» Brief
Reproduce exactly the line that contains "### swapTokensForExactAVAX" and all lines that follow it in the records below, ending with the last one.

*** Opening of Data records ***

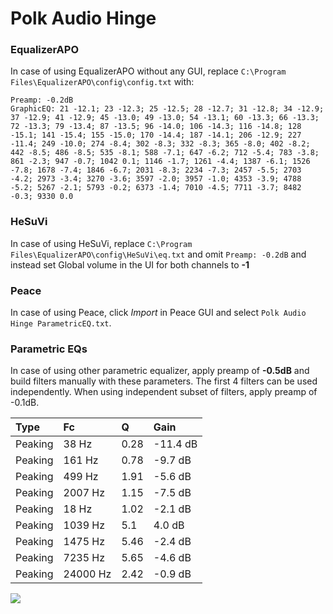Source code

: # Polk Audio Hinge

### EqualizerAPO
In case of using EqualizerAPO without any GUI, replace `C:\Program Files\EqualizerAPO\config\config.txt`
with:
```
Preamp: -0.2dB
GraphicEQ: 21 -12.1; 23 -12.3; 25 -12.5; 28 -12.7; 31 -12.8; 34 -12.9; 37 -12.9; 41 -12.9; 45 -13.0; 49 -13.0; 54 -13.1; 60 -13.3; 66 -13.3; 72 -13.3; 79 -13.4; 87 -13.5; 96 -14.0; 106 -14.3; 116 -14.8; 128 -15.1; 141 -15.4; 155 -15.0; 170 -14.4; 187 -14.1; 206 -12.9; 227 -11.4; 249 -10.0; 274 -8.4; 302 -8.3; 332 -8.3; 365 -8.0; 402 -8.2; 442 -8.5; 486 -8.5; 535 -8.1; 588 -7.1; 647 -6.2; 712 -5.4; 783 -3.8; 861 -2.3; 947 -0.7; 1042 0.1; 1146 -1.7; 1261 -4.4; 1387 -6.1; 1526 -7.8; 1678 -7.4; 1846 -6.7; 2031 -8.3; 2234 -7.3; 2457 -5.5; 2703 -4.2; 2973 -3.4; 3270 -3.6; 3597 -2.0; 3957 -1.0; 4353 -3.9; 4788 -5.2; 5267 -2.1; 5793 -0.2; 6373 -1.4; 7010 -4.5; 7711 -3.7; 8482 -0.3; 9330 0.0
```

### HeSuVi
In case of using HeSuVi, replace `C:\Program Files\EqualizerAPO\config\HeSuVi\eq.txt` and omit `Preamp:
-0.2dB` and instead set Global volume in the UI for both channels to **-1**

### Peace
In case of using Peace, click *Import* in Peace GUI and select `Polk Audio Hinge ParametricEQ.txt`.

### Parametric EQs
In case of using other parametric equalizer, apply preamp of **-0.5dB** and build filters manually
with these parameters. The first 4 filters can be used independently.
When using independent subset of filters, apply preamp of -0.1dB.

| Type    | Fc       |    Q | Gain     |
|:--------|:---------|:-----|:---------|
| Peaking | 38 Hz    | 0.28 | -11.4 dB |
| Peaking | 161 Hz   | 0.78 | -9.7 dB  |
| Peaking | 499 Hz   | 1.91 | -5.6 dB  |
| Peaking | 2007 Hz  | 1.15 | -7.5 dB  |
| Peaking | 18 Hz    | 1.02 | -2.1 dB  |
| Peaking | 1039 Hz  | 5.1  | 4.0 dB   |
| Peaking | 1475 Hz  | 5.46 | -2.4 dB  |
| Peaking | 7235 Hz  | 5.65 | -4.6 dB  |
| Peaking | 24000 Hz | 2.42 | -0.9 dB  |

![](https://raw.githubusercontent.com/jaakkopasanen/AutoEq/master/results/innerfidelity/sbaf-serious/Polk%20Audio%20Hinge/Polk%20Audio%20Hinge.png)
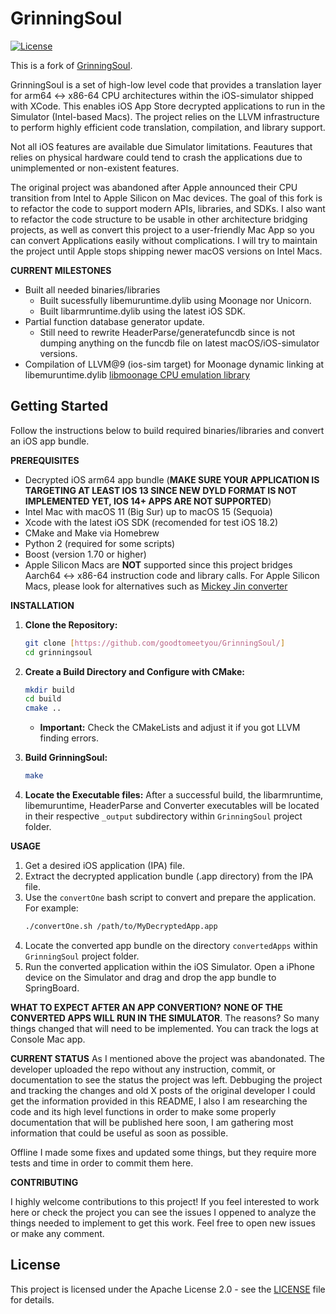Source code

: # GrinningSoul

[![License](https://img.shields.io/badge/License-Apache%202.0-blue.svg)](https://github.com/goodtomeetyou/GrinningSoul/blob/master/LICENSE.txt)

This is a fork of [GrinningSoul](https://github.com/daeken/grinningsoul).

GrinningSoul is a set of high-low level code that provides a translation layer for arm64 <-> x86-64 CPU architectures within the iOS-simulator shipped with XCode. This enables iOS App Store decrypted applications to run in the Simulator (Intel-based Macs). The project relies on the LLVM infrastructure to perform highly efficient code translation, compilation, and library support.

Not all iOS features are available due Simulator limitations. Feautures that relies on physical hardware could tend to crash the applications due to unimplemented or non-existent features.

The original project was abandoned after Apple announced their CPU transition from Intel to Apple Silicon on Mac devices. The goal of this fork is to refactor the code to support modern APIs, libraries, and SDKs. I also want to refactor the code structure to be usable in other architecture bridging projects, as well as convert this project to a user-friendly Mac App so you can convert Applications easily without complications. I will try to maintain the project until Apple stops shipping newer macOS versions on Intel Macs.

**CURRENT MILESTONES**

*   Built all needed binaries/libraries
    *   Built sucessfully libemuruntime.dylib using Moonage nor Unicorn.
    *   Built libarmruntime.dylib using the latest iOS SDK.
*   Partial function database generator update.
    *   Still need to rewrite HeaderParse/generatefuncdb since is not dumping anything on the funcdb file on latest macOS/iOS-simulator versions.
*   Compilation of LLVM@9 (ios-sim target) for Moonage dynamic linking at libemuruntime.dylib [libmoonage CPU emulation library](https://github.com/daeken/libmoonage)

## Getting Started

Follow the instructions below to build required binaries/libraries and convert an iOS app bundle.

**PREREQUISITES**
*   Decrypted iOS arm64 app bundle (**MAKE SURE YOUR APPLICATION IS TARGETING AT LEAST IOS 13 SINCE NEW DYLD FORMAT IS NOT IMPLEMENTED YET, IOS 14+ APPS ARE NOT SUPPORTED**)
*   Intel Mac with macOS 11 (Big Sur) up to macOS 15 (Sequoia)
*   Xcode with the latest iOS SDK (recomended for test iOS 18.2)
*   CMake and Make via Homebrew
*   Python 2 (required for some scripts)
*   Boost (version 1.70 or higher)
*   Apple Silicon Macs are **NOT** supported since this project bridges Aarch64 <-> x86-64 instruction code and library calls. For Apple Silicon Macs, please look for alternatives such as [Mickey Jin converter](https://jhftss.github.io/Run-any-iOS-Apps-in-the-Xcode-Simulator/)

**INSTALLATION**

1.  **Clone the Repository:**
    ```bash
    git clone [https://github.com/goodtomeetyou/GrinningSoul/]
    cd grinningsoul
    ```

2.  **Create a Build Directory and Configure with CMake:**
    ```bash
    mkdir build
    cd build
    cmake ..
    ```
    *   **Important:** Check the CMakeLists and adjust it if you got LLVM finding errors.

4.  **Build GrinningSoul:**
    ```bash
    make
    ```

5.  **Locate the Executable files:**  After a successful build, the libarmruntime, libemuruntime, HeaderParse and Converter executables will be located in their respective `_output` subdirectory within `GrinningSoul` project folder.

**USAGE**

1.  Get a desired iOS application (IPA) file.
2.  Extract the decrypted application bundle (.app directory) from the IPA file.
3.  Use the `convertOne` bash script to convert and prepare the application.  For example:
    ```bash
    ./convertOne.sh /path/to/MyDecryptedApp.app
    ```
4. Locate the converted app bundle on the directory `convertedApps` within `GrinningSoul` project folder.
5.  Run the converted application within the iOS Simulator.  Open a iPhone device on the Simulator and drag and drop the app bundle to SpringBoard.

**WHAT TO EXPECT AFTER AN APP CONVERTION?**
**NONE OF THE CONVERTED APPS WILL RUN IN THE SIMULATOR**. The reasons? So many things changed that will need to be implemented. You can track the logs at Console Mac app.

**CURRENT STATUS**
As I mentioned above the project was abandonated. The developer uploaded the repo without any instruction, commit, or documentation to see the status the project was left. Debbuging the project and tracking the changes and old X posts of the original developer I could get the information provided in this README, I also I am researching the code and its high level functions in order to make some properly documentation that will be published here soon, I am gathering most information that could be useful as soon as possible.

Offline I made some fixes and updated some things, but they require more tests and time in order to commit them here.

**CONTRIBUTING**

I highly welcome contributions to this project! If you feel interested to work here or check the project you can see the issues I oppened to analyze the things needed to implement to get this work. Feel free to open new issues or make any comment.

## License

This project is licensed under the Apache License 2.0 - see the [LICENSE](https://github.com/goodtomeetyou/GrinningSoul/blob/master/LICENSE.txt) file for details.
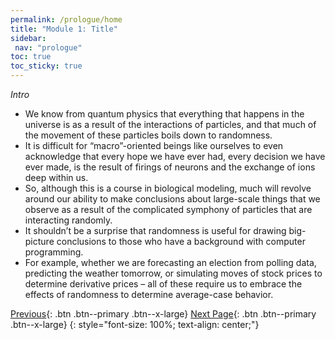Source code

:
 ```yaml
---
permalink: /prologue/home
title: "Module 1: Title"
sidebar: 
 nav: "prologue"
toc: true
toc_sticky: true
---
```


*Intro*

* We know from quantum physics that everything that happens in the universe is as a result of the interactions of particles, and that much of the movement of these particles boils down to randomness.
* It is difficult for “macro”-oriented beings like ourselves to even acknowledge that every hope we have ever had, every decision we have ever made, is the result of firings of neurons and the exchange of ions deep within us.
* So, although this is a course in biological modeling, much will revolve around our ability to make conclusions about large-scale things that we observe as a result of the complicated symphony of particles that are interacting randomly.
* It shouldn’t be a surprise that randomness is useful for drawing big-picture conclusions to those who have a background with computer programming.
* For example, whether we are forecasting an election from polling data, predicting the weather tomorrow, or simulating moves of stock prices to determine derivative prices – all of these require us to embrace the effects of randomness to determine average-case behavior.

[Previous](#){: .btn .btn--primary .btn--x-large} [Next Page](turing){: .btn .btn--primary .btn--x-large}
{: style="font-size: 100%; text-align: center;"}


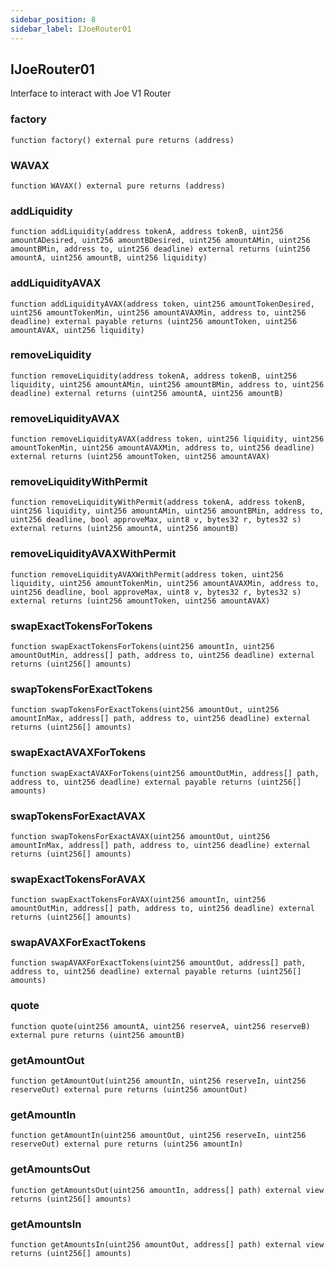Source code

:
 ```yaml
---
sidebar_position: 8
sidebar_label: IJoeRouter01
---
```


## IJoeRouter01

Interface to interact with Joe V1 Router

### factory

```solidity
function factory() external pure returns (address)
```

### WAVAX

```solidity
function WAVAX() external pure returns (address)
```

### addLiquidity

```solidity
function addLiquidity(address tokenA, address tokenB, uint256 amountADesired, uint256 amountBDesired, uint256 amountAMin, uint256 amountBMin, address to, uint256 deadline) external returns (uint256 amountA, uint256 amountB, uint256 liquidity)
```

### addLiquidityAVAX

```solidity
function addLiquidityAVAX(address token, uint256 amountTokenDesired, uint256 amountTokenMin, uint256 amountAVAXMin, address to, uint256 deadline) external payable returns (uint256 amountToken, uint256 amountAVAX, uint256 liquidity)
```

### removeLiquidity

```solidity
function removeLiquidity(address tokenA, address tokenB, uint256 liquidity, uint256 amountAMin, uint256 amountBMin, address to, uint256 deadline) external returns (uint256 amountA, uint256 amountB)
```

### removeLiquidityAVAX

```solidity
function removeLiquidityAVAX(address token, uint256 liquidity, uint256 amountTokenMin, uint256 amountAVAXMin, address to, uint256 deadline) external returns (uint256 amountToken, uint256 amountAVAX)
```

### removeLiquidityWithPermit

```solidity
function removeLiquidityWithPermit(address tokenA, address tokenB, uint256 liquidity, uint256 amountAMin, uint256 amountBMin, address to, uint256 deadline, bool approveMax, uint8 v, bytes32 r, bytes32 s) external returns (uint256 amountA, uint256 amountB)
```

### removeLiquidityAVAXWithPermit

```solidity
function removeLiquidityAVAXWithPermit(address token, uint256 liquidity, uint256 amountTokenMin, uint256 amountAVAXMin, address to, uint256 deadline, bool approveMax, uint8 v, bytes32 r, bytes32 s) external returns (uint256 amountToken, uint256 amountAVAX)
```

### swapExactTokensForTokens

```solidity
function swapExactTokensForTokens(uint256 amountIn, uint256 amountOutMin, address[] path, address to, uint256 deadline) external returns (uint256[] amounts)
```

### swapTokensForExactTokens

```solidity
function swapTokensForExactTokens(uint256 amountOut, uint256 amountInMax, address[] path, address to, uint256 deadline) external returns (uint256[] amounts)
```

### swapExactAVAXForTokens

```solidity
function swapExactAVAXForTokens(uint256 amountOutMin, address[] path, address to, uint256 deadline) external payable returns (uint256[] amounts)
```

### swapTokensForExactAVAX

```solidity
function swapTokensForExactAVAX(uint256 amountOut, uint256 amountInMax, address[] path, address to, uint256 deadline) external returns (uint256[] amounts)
```

### swapExactTokensForAVAX

```solidity
function swapExactTokensForAVAX(uint256 amountIn, uint256 amountOutMin, address[] path, address to, uint256 deadline) external returns (uint256[] amounts)
```

### swapAVAXForExactTokens

```solidity
function swapAVAXForExactTokens(uint256 amountOut, address[] path, address to, uint256 deadline) external payable returns (uint256[] amounts)
```

### quote

```solidity
function quote(uint256 amountA, uint256 reserveA, uint256 reserveB) external pure returns (uint256 amountB)
```

### getAmountOut

```solidity
function getAmountOut(uint256 amountIn, uint256 reserveIn, uint256 reserveOut) external pure returns (uint256 amountOut)
```

### getAmountIn

```solidity
function getAmountIn(uint256 amountOut, uint256 reserveIn, uint256 reserveOut) external pure returns (uint256 amountIn)
```

### getAmountsOut

```solidity
function getAmountsOut(uint256 amountIn, address[] path) external view returns (uint256[] amounts)
```

### getAmountsIn

```solidity
function getAmountsIn(uint256 amountOut, address[] path) external view returns (uint256[] amounts)
```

*** Close of Data records ***

» Reply to the exercise
### swapTokensForExactAVAX

```solidity
function swapTokensForExactAVAX(uint256 amountOut, uint256 amountInMax, address[] path, address to, uint256 deadline) external returns (uint256[] amounts)
```

### swapExactTokensForAVAX

```solidity
function swapExactTokensForAVAX(uint256 amountIn, uint256 amountOutMin, address[] path, address to, uint256 deadline) external returns (uint256[] amounts)
```

### swapAVAXForExactTokens

```solidity
function swapAVAXForExactTokens(uint256 amountOut, address[] path, address to, uint256 deadline) external payable returns (uint256[] amounts)
```

### quote

```solidity
function quote(uint256 amountA, uint256 reserveA, uint256 reserveB) external pure returns (uint256 amountB)
```

### getAmountOut

```solidity
function getAmountOut(uint256 amountIn, uint256 reserveIn, uint256 reserveOut) external pure returns (uint256 amountOut)
```

### getAmountIn

```solidity
function getAmountIn(uint256 amountOut, uint256 reserveIn, uint256 reserveOut) external pure returns (uint256 amountIn)
```

### getAmountsOut

```solidity
function getAmountsOut(uint256 amountIn, address[] path) external view returns (uint256[] amounts)
```

### getAmountsIn

```solidity
function getAmountsIn(uint256 amountOut, address[] path) external view returns (uint256[] amounts)
```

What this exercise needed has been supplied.